Supply chain attack abuses GitHub features to spread malware

Checkmarx discovered attackers manipulated GitHub's features to distribute malware and warned that the ongoing trend poses significant risks to the open source supply chain.

In a blog post Wednesday, Checkmarx security researcher Yehuda Gelb detailed a recent attack campaign where threat actors tricked developers into downloading malicious Visual Studio project files by manipulating GitHub's search functionality. The attackers leveraged GitHub Actions to automatically spotlight the malicious repositories and lured developers in by taking advantage of GitHub's star ratings, a feature implemented to promote trust among platform users.

During the attack campaign, the unidentified threat actors created GitHub repositories with alluring names and topics to augment clicks. Gelb warned developers to be cautious when using top search results because that's what attackers are counting on.

"These repositories are cleverly disguised as legitimate projects, often related to popular games, cheats, or tools, making it difficult for users to distinguish them from benign code. To ensure maximum visibility, the attackers employ a couple of clever techniques that consistently place their malicious repositories at the top of GitHub search results," Gelb wrote in the blog post.

One technique involved abuse of GitHub Actions, a continuous integration and continuous deployment workflow service. By automatically updating the malicious repositories with minor changes at a very high rate, the attackers boosted their visibility. Gelb said the technique is effective because the malicious repositories will show up in user search results filtered by "most recently updated."

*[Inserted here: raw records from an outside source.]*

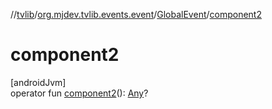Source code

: //[tvlib](../../../index.md)/[org.mjdev.tvlib.events.event](../index.md)/[GlobalEvent](index.md)/[component2](component2.md)

# component2

[androidJvm]\
operator fun [component2](component2.md)(): [Any](https://kotlinlang.org/api/latest/jvm/stdlib/kotlin/-any/index.html)?
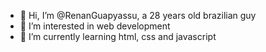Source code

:- 👋 Hi, I’m @RenanGuapyassu, a 28 years old brazilian guy
- 👀 I’m interested in web development
- 🌱 I’m currently learning html, css and javascript


<!---
RenanGuapyassu/RenanGuapyassu is a ✨ special ✨ repository because its `README.md` (this file) appears on your GitHub profile.
You can click the Preview link to take a look at your changes.
--->

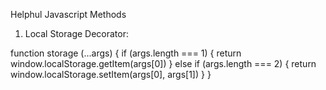 Helphul Javascript Methods

1. Local Storage Decorator:

function storage (...args) {
   if (args.length === 1) {
       return window.localStorage.getItem(args[0])
   } else if (args.length === 2) {
       return window.localStorage.setItem(args[0], args[1])
   }
}
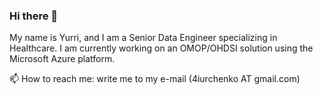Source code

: ### Hi there 👋

My name is Yurri, and I am a Senior Data Engineer specializing in Healthcare. I am currently working on an OMOP/OHDSI solution using the Microsoft Azure platform.

📫 How to reach me: write me to my e-mail (4iurchenko AT gmail.com)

The second technique allowed the attacker to create deceptively popular repositories. Popularity is based on a GitHub star rating review, and accounts that rate them are referred to as "stargazers." Developers typically "star" projects they know, trust and most commonly use. Gelb observed that the attacker abused that trust by creating "multiple fake accounts to add bogus stars" to boost the ratings of their own malicious repositories. While the technique was previously employed against GitHub instances, the threat actors in this campaign honed the technique to make it more believable.

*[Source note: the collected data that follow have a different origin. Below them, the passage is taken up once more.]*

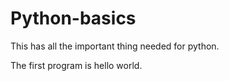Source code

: # Python-basics
This has all the important thing needed  for python.


The first program is hello world.

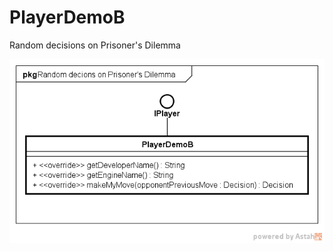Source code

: # PlayerDemoB
Random decisions on Prisoner's Dilemma

![Random decisions on Prisoner's Dilemma](src/main/resources/playerdemob.png)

"In contrast to past incidents where attackers were found to add hundreds or thousands of stars to their repos, it appears that in these cases, the attackers opted for a more modest number of stars, probably to avoid raising suspicious with an exaggerated number," the blog post read.

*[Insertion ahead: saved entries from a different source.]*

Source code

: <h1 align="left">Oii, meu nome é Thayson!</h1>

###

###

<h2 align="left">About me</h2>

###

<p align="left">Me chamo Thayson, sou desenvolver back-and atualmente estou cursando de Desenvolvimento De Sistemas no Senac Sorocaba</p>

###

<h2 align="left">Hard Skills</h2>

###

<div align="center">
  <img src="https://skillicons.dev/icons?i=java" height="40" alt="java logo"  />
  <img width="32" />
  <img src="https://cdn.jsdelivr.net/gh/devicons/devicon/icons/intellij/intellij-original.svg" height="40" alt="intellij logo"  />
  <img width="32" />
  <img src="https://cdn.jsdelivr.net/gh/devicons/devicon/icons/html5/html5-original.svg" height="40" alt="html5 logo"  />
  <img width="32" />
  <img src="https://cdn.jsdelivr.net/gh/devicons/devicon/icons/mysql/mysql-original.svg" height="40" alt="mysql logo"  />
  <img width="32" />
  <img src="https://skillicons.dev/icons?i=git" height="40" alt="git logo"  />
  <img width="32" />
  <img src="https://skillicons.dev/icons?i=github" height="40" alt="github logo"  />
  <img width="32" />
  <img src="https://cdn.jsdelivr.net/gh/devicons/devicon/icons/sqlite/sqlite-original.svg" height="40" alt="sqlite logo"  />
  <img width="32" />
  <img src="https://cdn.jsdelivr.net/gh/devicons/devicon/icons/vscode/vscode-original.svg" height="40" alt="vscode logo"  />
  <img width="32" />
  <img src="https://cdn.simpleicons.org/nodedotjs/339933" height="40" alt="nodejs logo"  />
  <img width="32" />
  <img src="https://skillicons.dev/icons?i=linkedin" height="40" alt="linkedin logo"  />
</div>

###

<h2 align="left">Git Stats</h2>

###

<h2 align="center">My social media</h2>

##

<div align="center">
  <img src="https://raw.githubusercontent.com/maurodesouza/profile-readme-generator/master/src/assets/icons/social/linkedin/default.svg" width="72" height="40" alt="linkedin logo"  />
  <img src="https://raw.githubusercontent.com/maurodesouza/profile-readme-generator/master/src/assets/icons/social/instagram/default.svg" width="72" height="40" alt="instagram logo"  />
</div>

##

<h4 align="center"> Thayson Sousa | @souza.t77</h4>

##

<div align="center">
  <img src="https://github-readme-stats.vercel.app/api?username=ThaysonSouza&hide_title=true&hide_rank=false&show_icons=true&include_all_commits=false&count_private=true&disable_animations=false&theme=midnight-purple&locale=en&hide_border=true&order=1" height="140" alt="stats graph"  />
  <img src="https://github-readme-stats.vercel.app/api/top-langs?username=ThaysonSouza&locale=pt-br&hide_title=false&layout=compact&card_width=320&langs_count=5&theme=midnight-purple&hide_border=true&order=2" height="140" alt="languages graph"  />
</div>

However, Checkmarx discovered that many of the stargazers employed in the campaign were created on the same date. Gelb urged users to be aware of the social engineering technique and emphasized that it's a "red flag for fake accounts."

Additionally, the threat actor used evasion techniques and maintained persistence on victims' Windows machines. "Malicious code is often hidden within the Visual Studio project files (.csproj or .vcxproj) to evade detection, automatically executing when the project is built," the blog post read.

Therefore, it requires a specialized search, which the average user is unlikely to conduct.

To establish malware persistence, attackers created scheduled tasks that runs the malicious code at 4 AM, requiring no user confirmation or interaction." The code, which is associated with the "Keyzetsu clipper" malware, was used to target cryptocurrency wallets and also maintain persistence on victims' systems. Keyzetsu is relatively new to the threat landscape, and Gelb said it's most commonly distributed through pirated software.

Based on payload activation, Gelb also observed the threat actors chose not to attack victims located in Russia. While the threat actor and attack scope remain unknown, it's clear attacks were effective when initiated.

"Evidence indicates that the attackers' campaign has successfully deceived unsuspecting users. Numerous malicious repositories have received complaints through issues and pull requests from users who experienced problems after downloading and using the code," the blog post read.

Jossef Harush Kadouri, head of software supply chain security at Checkmarx, told TechTarget Editorial it's difficult to tell the scope of the supply chain attack. "This campaign is targeting victims using SEO baits and constant pseudo updates. Based on the information we have, we can only guess the number of affected victims, as there is no trace of a successful infection," he said.

Gelb wrote that malicious GitHub repositories are "an ongoing trend that poses a significant threat to the open source ecosystem." For example, last month Checkmarx discovered a silent software supply chain attack where threat actors compromised GitHub accounts to make malicious commits to popular repositories, including Top.gg. Malicious malware was discovered in multiple Top.gg user accounts.

Gelb recommended that developers check for suspicious activity related to commit frequency and stargazers. He advised users to be aware of who is starring the repositories and when the accounts were created. Additionally, Kadouri recommended using supply chain-specific threat intelligence feeds.

Gelb emphasized how risky it is for developers to rely solely on reputation when choosing which repository to use, as malicious code could be hiding.

"These incidents highlight the necessity for manual code reviews or the use of specialized tools that perform through code inspections for malware," the blog post read.

Arielle Waldman is a news writer for TechTarget Editorial covering enterprise security.